Quirky and unusual love story with an interesting stylistic twist. The main protagonist of Jacob Appel's The Biology of Luck, Larry Bloom, is your average Joe, the kind of guy women usually friend-zone. Larry's existence is seemingly unremarkable. An aspiring writer trapped in a life of a tour guide for New York City's tourists, Larry dreams of (primarily) two things: getting published and Starshine Hart (an ugly duckling turned swan with some serious commitment issues not just with men and relationships but also with jobs). The Biology of Luck takes us on a (beautifully described) city tour with Larry on the day of his big "date" with Starshine. All of Larry's romantic and writing dreams ride on that dinner date. The story he wrote is an imaginary account of Starshine's day leading up to their date.
I loved the "novel within a novel" format of the book. The adventures of these two oddball characters merge into a coherent narrative, the one in which the reader easily forgets that Starshine they are getting to know is Larry's fictionalized version of her.
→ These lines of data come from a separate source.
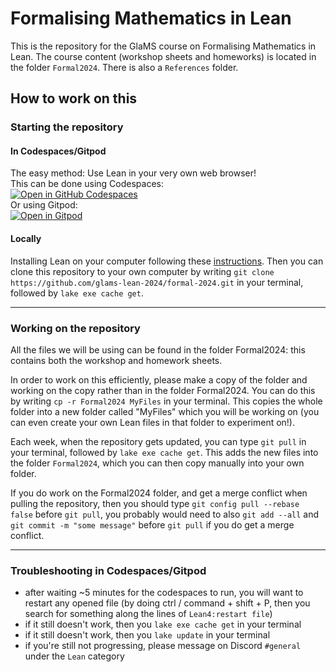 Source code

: # Formalising Mathematics in Lean

This is the repository for the GlaMS course on Formalising Mathematics in Lean. The course content (workshop sheets and homeworks) is located in the folder `Formal2024`. There is also a `References` folder.

## How to work on this

### Starting the repository

#### In Codespaces/Gitpod
The easy method: Use Lean in your very own web browser! <br>
This can be done using Codespaces:<br> [![Open in GitHub Codespaces](https://github.com/codespaces/badge.svg)](https://codespaces.new/glams-lean-2024/formal-2024?quickstart=1) <br>
Or using Gitpod:<br> [![Open in Gitpod](https://gitpod.io/button/open-in-gitpod.svg)](https://gitpod.io/#https://github.com/glams-lean-2024/formal-2024)

#### Locally
Installing Lean on your computer following these [instructions](https://leanprover-community.github.io/get_started.html).
Then you can clone this repository to your own computer by writing `git clone https://github.com/glams-lean-2024/formal-2024.git` in your terminal, followed by `lake exe cache get`.

---
### Working on the repository

All the files we will be using can be found in the folder Formal2024: this contains both the workshop and homework sheets.

In order to work on this efficiently, please make a copy of the folder and working on the copy rather than in the folder Formal2024. You can do this by writing `cp -r Formal2024 MyFiles` in your terminal. This copies the whole folder into a new folder called "MyFiles" which you will be working on (you can even create your own Lean files in that folder to experiment on!).

Each week, when the repository gets updated, you can type `git pull` in your terminal, followed by `lake exe cache get`. This adds the new files into the folder `Formal2024`, which you can then copy manually into your own folder.

If you do work on the Formal2024 folder, and get a merge conflict when pulling the repository, then you should type `git config pull --rebase false` before `git pull`, you probably would need to also `git add --all` and `git commit -m "some message"` before `git pull` if you do get a merge conflict.

---
### Troubleshooting in Codespaces/Gitpod

- after waiting ~5 minutes for the codespaces to run, you will want to restart any opened file (by doing ctrl / command + shift + P, then you search for something along the lines of `Lean4:restart file`)
- if it still doesn't work, then you `lake exe cache get` in your terminal
- if it still doesn't work, then you `lake update` in your terminal
- if you're still not progressing, please message on Discord `#general` under the `Lean` category

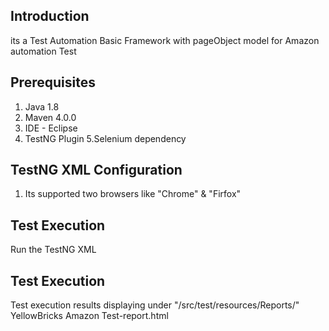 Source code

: ## Introduction

its a Test Automation Basic Framework with pageObject model for Amazon automation Test

## Prerequisites

1. Java 1.8
2. Maven 4.0.0
3. IDE - Eclipse
4. TestNG Plugin
5.Selenium dependency


## TestNG XML Configuration
1. Its supported two browsers like "Chrome" & "Firfox"


## Test Execution
Run the TestNG XML

## Test Execution
Test execution results displaying under "/src/test/resources/Reports/"
YellowBricks Amazon Test-report.html


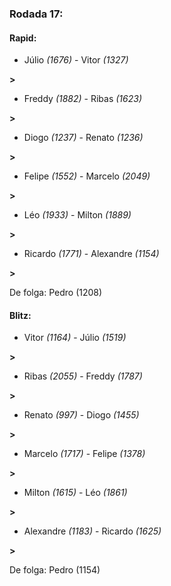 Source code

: ### Rodada 17:

#### Rapid:

* Júlio *(1676)*     -     Vitor *(1327)*

 **>** 
* Freddy *(1882)*     -     Ribas *(1623)*

 **>** 
* Diogo *(1237)*     -     Renato *(1236)*

 **>** 
* Felipe *(1552)*     -     Marcelo *(2049)*

 **>** 
* Léo *(1933)*     -     Milton *(1889)*

 **>** 
* Ricardo *(1771)*     -     Alexandre *(1154)*

 **>** 

De folga: Pedro (1208)

#### Blitz:

* Vitor *(1164)*     -     Júlio *(1519)*

 **>** 
* Ribas *(2055)*     -     Freddy *(1787)*

 **>** 
* Renato *(997)*     -     Diogo *(1455)*

 **>** 
* Marcelo *(1717)*     -     Felipe *(1378)*

 **>** 
* Milton *(1615)*     -     Léo *(1861)*

 **>** 
* Alexandre *(1183)*     -     Ricardo *(1625)*

 **>** 

De folga: Pedro (1154)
Larry's New York comes alive in Jacob Appel's descriptions, and it's so easy to imagine yourself taking that tour with him (especially if you've ever been to NYC).
What helped me lose myself even more in this story were the characters that kept showing up in "supporting roles" - Starshine's roommate Eucalyptus, Larry's mentor Ziggy (perpetually on a quest for the perfect American sentence), the menacing omnipotent one-armed super Bone. Yes, it's an army of oddballs, weirdos and maybe even slightly crazy characters. They come together to create a literary space that you become eager to take a tour of.
This book will be pure joy for those readers who have true appreciation of that rare combination of literary talent and memorable (though definitely odd) characters. The Biology of Luck is also a great book club choice - it lends itself beautifully to a number of interesting discussions.